*** Data ***

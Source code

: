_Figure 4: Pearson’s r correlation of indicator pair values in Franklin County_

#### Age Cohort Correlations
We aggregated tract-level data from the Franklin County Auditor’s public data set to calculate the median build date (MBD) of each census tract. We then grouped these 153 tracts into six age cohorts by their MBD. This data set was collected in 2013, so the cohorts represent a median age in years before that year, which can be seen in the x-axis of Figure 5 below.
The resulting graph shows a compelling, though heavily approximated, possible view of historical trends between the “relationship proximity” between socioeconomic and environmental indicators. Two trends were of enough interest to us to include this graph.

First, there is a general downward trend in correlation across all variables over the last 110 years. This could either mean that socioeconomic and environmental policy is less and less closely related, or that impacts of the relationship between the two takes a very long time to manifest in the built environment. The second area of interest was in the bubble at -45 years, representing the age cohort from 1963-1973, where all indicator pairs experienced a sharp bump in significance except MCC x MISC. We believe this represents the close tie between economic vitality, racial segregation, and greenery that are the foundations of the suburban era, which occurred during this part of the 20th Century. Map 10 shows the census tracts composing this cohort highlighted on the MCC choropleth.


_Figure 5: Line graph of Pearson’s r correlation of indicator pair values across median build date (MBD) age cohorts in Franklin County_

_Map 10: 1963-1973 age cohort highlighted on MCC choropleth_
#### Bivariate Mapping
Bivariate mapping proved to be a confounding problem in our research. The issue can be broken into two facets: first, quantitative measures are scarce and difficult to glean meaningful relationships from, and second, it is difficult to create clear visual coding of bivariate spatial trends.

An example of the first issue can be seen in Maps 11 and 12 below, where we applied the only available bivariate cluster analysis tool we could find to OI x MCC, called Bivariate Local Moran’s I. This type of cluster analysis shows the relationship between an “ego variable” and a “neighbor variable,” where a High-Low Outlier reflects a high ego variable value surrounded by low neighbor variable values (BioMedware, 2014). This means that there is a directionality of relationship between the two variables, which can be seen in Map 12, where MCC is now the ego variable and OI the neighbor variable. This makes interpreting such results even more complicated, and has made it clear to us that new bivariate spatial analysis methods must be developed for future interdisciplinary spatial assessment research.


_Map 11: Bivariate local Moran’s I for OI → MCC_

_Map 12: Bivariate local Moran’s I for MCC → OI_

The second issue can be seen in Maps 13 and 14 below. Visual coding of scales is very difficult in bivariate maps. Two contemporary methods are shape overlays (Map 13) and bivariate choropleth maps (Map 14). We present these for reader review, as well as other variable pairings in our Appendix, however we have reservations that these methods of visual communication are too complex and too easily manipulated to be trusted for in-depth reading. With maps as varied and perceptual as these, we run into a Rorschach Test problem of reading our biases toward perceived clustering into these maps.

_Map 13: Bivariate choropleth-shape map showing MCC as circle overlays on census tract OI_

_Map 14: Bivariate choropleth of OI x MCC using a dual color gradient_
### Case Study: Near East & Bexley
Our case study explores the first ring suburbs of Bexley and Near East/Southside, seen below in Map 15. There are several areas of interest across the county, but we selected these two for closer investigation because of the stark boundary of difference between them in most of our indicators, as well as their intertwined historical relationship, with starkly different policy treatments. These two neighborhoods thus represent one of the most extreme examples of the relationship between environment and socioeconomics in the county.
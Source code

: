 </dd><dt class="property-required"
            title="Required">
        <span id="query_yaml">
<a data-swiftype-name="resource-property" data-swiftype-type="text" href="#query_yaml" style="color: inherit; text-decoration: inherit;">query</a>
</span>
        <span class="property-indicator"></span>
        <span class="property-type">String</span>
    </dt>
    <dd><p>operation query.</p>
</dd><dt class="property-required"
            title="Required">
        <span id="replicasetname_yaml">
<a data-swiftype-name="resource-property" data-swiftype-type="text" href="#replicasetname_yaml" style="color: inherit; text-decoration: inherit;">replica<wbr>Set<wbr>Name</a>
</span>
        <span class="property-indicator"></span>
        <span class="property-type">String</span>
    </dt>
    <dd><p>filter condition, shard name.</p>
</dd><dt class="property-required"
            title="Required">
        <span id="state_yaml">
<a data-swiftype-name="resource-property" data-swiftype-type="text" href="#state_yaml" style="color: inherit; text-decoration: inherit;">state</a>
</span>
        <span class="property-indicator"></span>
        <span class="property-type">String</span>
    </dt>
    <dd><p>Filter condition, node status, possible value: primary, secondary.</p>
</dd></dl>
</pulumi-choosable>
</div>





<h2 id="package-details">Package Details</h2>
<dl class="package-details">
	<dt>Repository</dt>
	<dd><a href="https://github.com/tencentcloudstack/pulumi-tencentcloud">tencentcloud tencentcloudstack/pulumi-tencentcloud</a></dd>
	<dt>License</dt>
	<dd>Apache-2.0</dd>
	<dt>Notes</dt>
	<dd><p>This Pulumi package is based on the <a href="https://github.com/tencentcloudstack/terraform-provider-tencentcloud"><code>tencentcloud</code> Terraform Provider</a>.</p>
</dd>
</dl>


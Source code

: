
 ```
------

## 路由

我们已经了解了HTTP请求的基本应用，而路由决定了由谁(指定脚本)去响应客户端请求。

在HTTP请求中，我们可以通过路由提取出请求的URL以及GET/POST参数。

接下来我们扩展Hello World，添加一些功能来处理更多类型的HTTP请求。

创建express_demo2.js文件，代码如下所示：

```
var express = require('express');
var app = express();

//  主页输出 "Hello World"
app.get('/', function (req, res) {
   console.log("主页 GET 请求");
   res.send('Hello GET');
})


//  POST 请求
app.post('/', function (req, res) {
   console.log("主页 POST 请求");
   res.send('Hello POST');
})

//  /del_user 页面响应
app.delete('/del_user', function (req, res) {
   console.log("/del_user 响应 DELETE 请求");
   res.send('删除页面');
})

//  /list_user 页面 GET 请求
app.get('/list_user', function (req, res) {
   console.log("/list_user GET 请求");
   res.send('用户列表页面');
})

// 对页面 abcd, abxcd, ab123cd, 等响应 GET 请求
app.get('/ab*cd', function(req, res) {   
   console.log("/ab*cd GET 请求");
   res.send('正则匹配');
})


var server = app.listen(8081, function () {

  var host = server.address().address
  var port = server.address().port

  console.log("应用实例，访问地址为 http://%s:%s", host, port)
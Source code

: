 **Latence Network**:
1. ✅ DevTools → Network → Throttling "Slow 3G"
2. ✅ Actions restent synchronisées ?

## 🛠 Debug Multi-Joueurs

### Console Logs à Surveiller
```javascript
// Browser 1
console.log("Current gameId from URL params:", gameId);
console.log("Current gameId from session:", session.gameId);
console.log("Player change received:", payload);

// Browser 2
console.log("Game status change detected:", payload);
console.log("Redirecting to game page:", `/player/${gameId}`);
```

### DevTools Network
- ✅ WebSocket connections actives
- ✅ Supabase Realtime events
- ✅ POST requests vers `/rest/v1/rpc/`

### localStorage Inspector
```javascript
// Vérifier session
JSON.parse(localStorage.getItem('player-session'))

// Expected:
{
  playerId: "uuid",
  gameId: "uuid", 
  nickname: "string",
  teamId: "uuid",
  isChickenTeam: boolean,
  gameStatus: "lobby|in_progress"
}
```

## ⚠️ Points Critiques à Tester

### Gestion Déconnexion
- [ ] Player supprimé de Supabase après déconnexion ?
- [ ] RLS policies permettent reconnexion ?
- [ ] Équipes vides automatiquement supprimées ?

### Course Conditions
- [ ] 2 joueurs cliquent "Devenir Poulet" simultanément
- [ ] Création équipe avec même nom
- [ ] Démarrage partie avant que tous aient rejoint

*** End of Data ***

**The problem:** Please output the exact lines of the records above, beginning with the first and stopping after the line that holds "We aggregated tract-level", and nothing else.

**Response:**
Source code

:_Figure 4: Pearson’s r correlation of indicator pair values in Franklin County_

#### Age Cohort Correlations
We aggregated tract-level data from the Franklin County Auditor’s public data set to calculate the median build date (MBD) of each census tract. We then grouped these 153 tracts into six age cohorts by their MBD. This data set was collected in 2013, so the cohorts represent a median age in years before that year, which can be seen in the x-axis of Figure 5 below.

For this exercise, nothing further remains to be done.